Look how they shine for you!: Realistic simulation of sky, solar system thrill students

Over 1,000 students from nine different schools participated in the shows, says Suparco official .

A student looks at a small rock, part of a meteorite discovered in Tharparkar in 2012, at an event organised by Suparco at the PIA Planetarium on Monday. PHOTO: AYESHA MIR/ EXPRESS


Students were exposed to an exhilarating experience when they were allowed to see a sky full of stars and planets and study their mysterious movements without any binoculars or telescope.

To raise awareness about space technology, the Space and Upper Atmosphere Research Commission (Suparco) had arranged 'Sky Simulation' shows and lectures during the World Space Week (WSW) 2013 at the PIA Planetarium. The planetarium was offering free sky simulation shows to school students from October 4 - 7.

According to Suparco Observational Astronomy group head, Zain Rahim, over 1,000 students from nine different schools participated in the shows. Rahim said that mostly school students from underprivileged background were invited to experience the world we are living in. "The shows allowed them to see how the world operates and what was happening in its surrounding."
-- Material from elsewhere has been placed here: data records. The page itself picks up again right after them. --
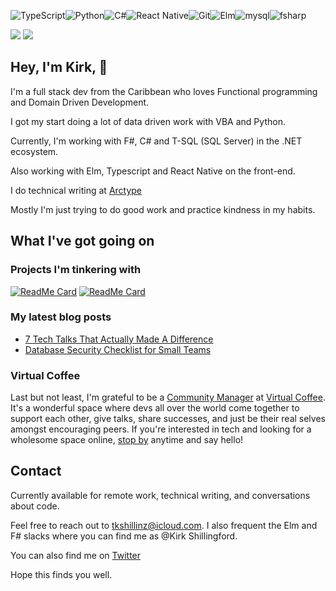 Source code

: <img alt="TypeScript" src="https://img.shields.io/badge/typescript%20-%23007ACC.svg?&style=for-the-badge&logo=typescript&logoColor=white"/><img alt="Python" src="https://img.shields.io/badge/python%20-%2314354C.svg?&style=for-the-badge&logo=python&logoColor=white"/><img alt="C#" src="https://img.shields.io/badge/c%23%20-%23239120.svg?&style=for-the-badge&logo=c-sharp&logoColor=white"/><img alt="React Native" src="https://img.shields.io/badge/react_native%20-%2320232a.svg?&style=for-the-badge&logo=react&logoColor=%2361DAFB"/><img alt="Git" src="https://img.shields.io/badge/git%20-%23F05033.svg?&style=for-the-badge&logo=git&logoColor=white"/><img alt="Elm" src="https://img.shields.io/badge/elm%20-%23239120.svg?&style=for-the-badge&logo=elm&logoColor=white"><img alt="mysql" src="https://img.shields.io/badge/mysql%20-%23007ACC.svg?&style=for-the-badge&logo=mysql&logoColor=white"><img alt="fsharp" src="https://img.shields.io/badge/f%23%20-%23F05033.svg?&style=for-the-badge&logo=f-sharp&logoColor=white">

![](https://img.shields.io/badge/Tools-Netlify-informational?style=for-the-badge&logo=netlify&logoColor=white&color=00AD9F)
![](https://img.shields.io/badge/Tools-GitHub-informational?style=for-the-badge&logo=GitHub&logoColor=white&color=4AB197)

## Hey, I'm Kirk, :wave: 

I'm a full stack dev from the Caribbean who loves Functional programming and Domain Driven Development.

I got my start doing a lot of data driven work with VBA and Python.

Currently, I'm working with F#, C# and T-SQL (SQL Server) in the .NET ecosystem. 

Also working with Elm, Typescript and React Native on the front-end.

I do technical writing at [Arctype](https://arctype.com/blog/author/kirk/)

Mostly I'm just trying to do good work and practice kindness in my habits.

## What I've got going on

### Projects I'm tinkering with

[![ReadMe Card](https://github-readme-stats.vercel.app/api/pin/?username=tkshill&repo=quarto)](https://github.com/dominicduffin1/virtualcoffee.io)
[![ReadMe Card](https://github-readme-stats.vercel.app/api/pin/?username=tkshill&repo=roman-numerals-react)](https://github.com/dominicduffin1/virtualcoffee.io)

### My latest blog posts 
<!-- MEDIUM-STORY-LIST:START -->
- [7 Tech Talks That Actually Made A Difference](https://dev.to/kirkcodes/7-tech-talks-i-love-and-why-23lj)
- [Database Security Checklist for Small Teams](https://dev.to/arctype/database-security-checklist-for-small-teams-2mhj)
<!-- MEDIUM-STORY-LIST:END -->

### Virtual Coffee

Last but not least, I'm grateful to be a [Community Manager](https://virtualcoffee.io/members/) at [Virtual Coffee](https://virtualcoffee.io/members/). It's a wonderful space where devs all over the world come together to support each other, give talks, share successes, and just be their real selves amongst encouraging peers. If you're interested in tech and looking for a wholesome space online, [stop by](https://virtualcoffee.io/events/) anytime and say hello!


## Contact

Currently available for remote work, technical writing, and conversations about code.

Feel free to reach out to tkshillinz@icloud.com. I also frequent the Elm and F# slacks where you can find me as @Kirk Shillingford.

You can also find me on [Twitter](https://twitter.com/KirkCodes)

Hope this finds you well.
The 35-minutes video played out on the big dome-shaped screen showed computer-generated images of the solar system with a narration, offering a thrilling experience to the students.

"It was an exhilarating experience for me. I will tell my family members about it as soon as I reach home," said Sana, a class eight student.

Health Oriented Preventive Education (Hope) Education Coordinator Rehana Kamran said, "They might have seen these things on television or read about them in books but the practical experience is always different," adding that natural experiences provide children with what TV can't.

The teachers who accompanied the students were of the view that such extracurricular activities should continue as they were beneficial for students, especially for those from underprivileged backgrounds.

"I felt very nervous when the rocket left for space. I held on to my friend's hand sitting next to me," said 10-year-old Sameer Abro, a student of class two.

A grade eight student, Shireen said, "I loved the sky full of stars. It was a breathtaking view."

The United Nations has declared October 4-10 as the WSW. It is being celebrated in 11 cities of Pakistan. Suparco, a national space agency, has been regularly conducting space activities every year since 2005.

The WSW, an international celebration for the contribution of space sciences and technology towards the betterment of human conditions, has been marked in Karachi and other major cities, said a Suparco official. "The show is aimed at providing information and exciting experiences to the children."

Following the show, the students were given an opportunity to look at a 'meteorite' discovered in Tharparkar in 2012.

Published in The Express Tribune, October 8th, 2013.